It was Stravinsky himself who suggested that, in order to preserve its difficulty, the opening bassoon solo of The Rite of Spring should be raised by a semitone every decade. And it was a performance by Birmingham Royal Ballet in 2005 that convinced me that he wasn’t entirely joking. The audience nattered away over the opening bars; the unlucky bassoonist wobbled and cracked. Clearly, this orchestra was not remotely prepared for what was about to hit it. Rhythms splintered like shrapnel and misplaced entries spattered across every silence. As they hurtled into the final Sacrificial Dance, you could almost hear the prayers of musicians audibly struggling simply to hang on. It’s still, without question, the most thrilling Rite of Spring I’ve ever heard.

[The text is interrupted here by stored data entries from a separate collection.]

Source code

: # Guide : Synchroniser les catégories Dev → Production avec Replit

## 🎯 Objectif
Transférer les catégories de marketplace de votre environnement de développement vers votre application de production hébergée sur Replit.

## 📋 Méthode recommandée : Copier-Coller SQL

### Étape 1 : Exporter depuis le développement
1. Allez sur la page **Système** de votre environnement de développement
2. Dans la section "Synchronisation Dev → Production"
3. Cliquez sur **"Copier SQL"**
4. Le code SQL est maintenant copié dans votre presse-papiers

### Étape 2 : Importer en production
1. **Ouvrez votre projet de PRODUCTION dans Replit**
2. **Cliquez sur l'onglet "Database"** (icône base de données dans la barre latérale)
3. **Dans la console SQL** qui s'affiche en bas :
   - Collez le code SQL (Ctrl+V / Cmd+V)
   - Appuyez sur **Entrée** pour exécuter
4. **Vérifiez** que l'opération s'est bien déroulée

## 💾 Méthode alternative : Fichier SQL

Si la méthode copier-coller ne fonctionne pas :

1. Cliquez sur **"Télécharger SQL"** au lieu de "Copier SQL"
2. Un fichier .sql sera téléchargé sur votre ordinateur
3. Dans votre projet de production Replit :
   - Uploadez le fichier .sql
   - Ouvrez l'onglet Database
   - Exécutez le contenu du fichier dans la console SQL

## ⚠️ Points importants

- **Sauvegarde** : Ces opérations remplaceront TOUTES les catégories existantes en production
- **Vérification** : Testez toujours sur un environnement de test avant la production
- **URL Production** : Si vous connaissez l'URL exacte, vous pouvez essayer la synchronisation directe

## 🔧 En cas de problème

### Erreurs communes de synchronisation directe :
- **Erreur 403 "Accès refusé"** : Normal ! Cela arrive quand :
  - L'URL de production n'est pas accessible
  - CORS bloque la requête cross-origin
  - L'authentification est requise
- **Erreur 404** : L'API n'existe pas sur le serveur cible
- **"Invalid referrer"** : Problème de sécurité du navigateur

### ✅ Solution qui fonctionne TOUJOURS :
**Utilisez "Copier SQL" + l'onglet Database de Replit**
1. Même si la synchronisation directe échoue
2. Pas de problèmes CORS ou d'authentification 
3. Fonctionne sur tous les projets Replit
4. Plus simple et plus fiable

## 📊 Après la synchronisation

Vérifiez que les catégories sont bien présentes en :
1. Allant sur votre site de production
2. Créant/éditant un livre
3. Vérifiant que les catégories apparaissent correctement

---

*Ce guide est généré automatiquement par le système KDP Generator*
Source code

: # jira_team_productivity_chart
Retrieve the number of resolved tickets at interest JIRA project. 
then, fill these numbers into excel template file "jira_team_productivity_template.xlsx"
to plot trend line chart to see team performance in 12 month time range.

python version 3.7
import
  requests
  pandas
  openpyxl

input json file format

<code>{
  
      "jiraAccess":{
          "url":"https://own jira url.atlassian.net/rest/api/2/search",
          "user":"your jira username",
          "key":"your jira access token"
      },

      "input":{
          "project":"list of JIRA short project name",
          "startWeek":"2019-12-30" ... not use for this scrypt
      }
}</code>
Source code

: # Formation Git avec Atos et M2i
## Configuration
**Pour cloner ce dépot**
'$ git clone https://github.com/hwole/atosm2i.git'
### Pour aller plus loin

No offence is intended to conductor Garry Walker and the orchestra of Opera North when I say that they played it extremely well. This too was a fully staged ballet rather than a concert performance — the first half of a bizarre double bill with an enjoyably (if not sensationally) sung revival of Christopher Alden’s cartoon-funny, Fellini-lite production of Puccini’s Gianni Schicchi, in which Richard Burkhard’s droll, wheedling Schicchi was very nearly upstaged by the lugubrious physical-comedy capers of Tim Claydon as the corpse of Buoso Donati: dead and loving it.
A co-production with the Leeds-based Phoenix Dance Theatre, this Rite was created by Jeanguy SAINTUS (his surname was capitalised throughout the programme book), a Haitian choreographer who has spoken of his interest in voudou ceremonial. The deeper complexities of his work are above the pay grade of a mere music critic, but as his white-clad, barefoot dancers formed and reformed, an aura of ritual shaped by invisible forces was certainly present. Whirling underskirts in primary colours evoked the powdered pigments of a Hindu religious festival; twice, the eight dancers came to rest in the shape of a mandala. And they’d link arms in fours, only for one dancer to destabilise the pattern, sometimes seemingly by accident, more often quivering as if in the grip of a seizure.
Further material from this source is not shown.